Is there any query/code that can find common values in records?

Question

Somebody can guide me (maybe Simple and fast query if there is or some fast code) to convert my CSV data file (with commas separation):

1,A,C,Z,F,G
2,G,Q,R,C,
3,Z,G,Q,
4,C,F,
5,O,P,
6,O,X,Y,J,
7,A,P,X,

I have this table with ~1,000,000 records like these 7 records that you see (In real Database A,B,C,... are words in string), Records 1 and 2 are common in G and C value and 2,3 and 1,3 and ...
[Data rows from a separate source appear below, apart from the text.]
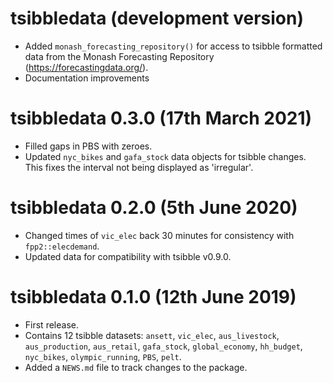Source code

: # tsibbledata (development version)

* Added `monash_forecasting_repository()` for access to tsibble formatted data
  from the Monash Forecasting Repository (https://forecastingdata.org/).
* Documentation improvements

# tsibbledata 0.3.0 (17th March 2021)

* Filled gaps in PBS with zeroes.
* Updated `nyc_bikes` and `gafa_stock` data objects for tsibble changes. This
  fixes the interval not being displayed as 'irregular'.

# tsibbledata 0.2.0 (5th June 2020)

* Changed times of `vic_elec` back 30 minutes for consistency with `fpp2::elecdemand`.
* Updated data for compatibility with tsibble v0.9.0.

# tsibbledata 0.1.0 (12th June 2019)

* First release.
* Contains 12 tsibble datasets: `ansett`, `vic_elec`, `aus_livestock`, `aus_production`, `aus_retail`, `gafa_stock`, `global_economy`, `hh_budget`, `nyc_bikes`, `olympic_running`, `PBS`, `pelt`.
* Added a `NEWS.md` file to track changes to the package.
I want to sync records if they have at least two common value like Records 1 & 2,3,4 (but record 5,6,7 haven't at least 2 shared values with others) and generate a list like this:

1 A C Z F G Q R
2 G Q R C A Z F
3 Z G Q A C F R
4 C F A Z G Q R
5 O P
6 O X Y J
7 A P X

at the end we must have 4 same records if we sort data and one others without sync:

1 A C F G Q R Z
2 A C F G Q R Z
3 A C F G Q R Z
4 A C F G Q R Z
5 O P
6 J O X Y
7 A P X

Maybe I do not use good term for my meaning, please see:

1 A C Z F G 
2 G Q R C

record 1 has C and G common with Record 2 now 1 has not R and Q thus we must have 1 A C Z F G + Q and R and Record 2 has not A,Z and F thus we must have: 2 G Q R C + A,Z and F thus at the end we have:

1 A C Z F G Q R 
2 G Q R C A Z F

I need all records Respectively in the queue from top to bottom. wrote a delphi code but it is so slow. Someone suggest me this groovy code:

def f=[:]
new File('Data.csv').readLines().each{
def items=it.split(',')
def name
items.eachWithIndex { String entry, int i -> 
    if(i==0){
        name=entry
    }
    else if(entry){
        if(!f[entry])
            f[entry]=[]
        f[entry]<<name
    }
 } 

}
f.findAll {it.value.size()>1}

It is very fast (because of using a map file I think), but It only finds the common values.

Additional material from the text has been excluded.